===== PROVIDED RECORDS
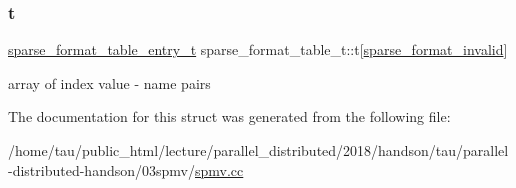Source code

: \subsubsection{\texorpdfstring{t}{t}}
{\footnotesize\ttfamily \hyperlink{structsparse__format__table__entry__t}{sparse\+\_\+format\+\_\+table\+\_\+entry\+\_\+t} sparse\+\_\+format\+\_\+table\+\_\+t\+::t\mbox{[}\hyperlink{spmv_8cc_a8c0094893526c01b430903b2d9227256adc326179d0d559f82edc8cd35be11de5}{sparse\+\_\+format\+\_\+invalid}\mbox{]}}

array of index value -\/ name pairs 

The documentation for this struct was generated from the following file\+:\begin{DoxyCompactItemize}
\item 
/home/tau/public\+\_\+html/lecture/parallel\+\_\+distributed/2018/handson/tau/parallel-\/distributed-\/handson/03spmv/\hyperlink{spmv_8cc}{spmv.\+cc}\end{DoxyCompactItemize}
==========
> WORK TASK
Of the lines in the data, report each one containing the string "hyperlink".

> COMPLETED TASK
{\footnotesize\ttfamily \hyperlink{structsparse__format__table__entry__t}{sparse\+\_\+format\+\_\+table\+\_\+entry\+\_\+t} sparse\+\_\+format\+\_\+table\+\_\+t\+::t\mbox{[}\hyperlink{spmv_8cc_a8c0094893526c01b430903b2d9227256adc326179d0d559f82edc8cd35be11de5}{sparse\+\_\+format\+\_\+invalid}\mbox{]}}
/home/tau/public\+\_\+html/lecture/parallel\+\_\+distributed/2018/handson/tau/parallel-\/distributed-\/handson/03spmv/\hyperlink{spmv_8cc}{spmv.\+cc}\end{DoxyCompactItemize}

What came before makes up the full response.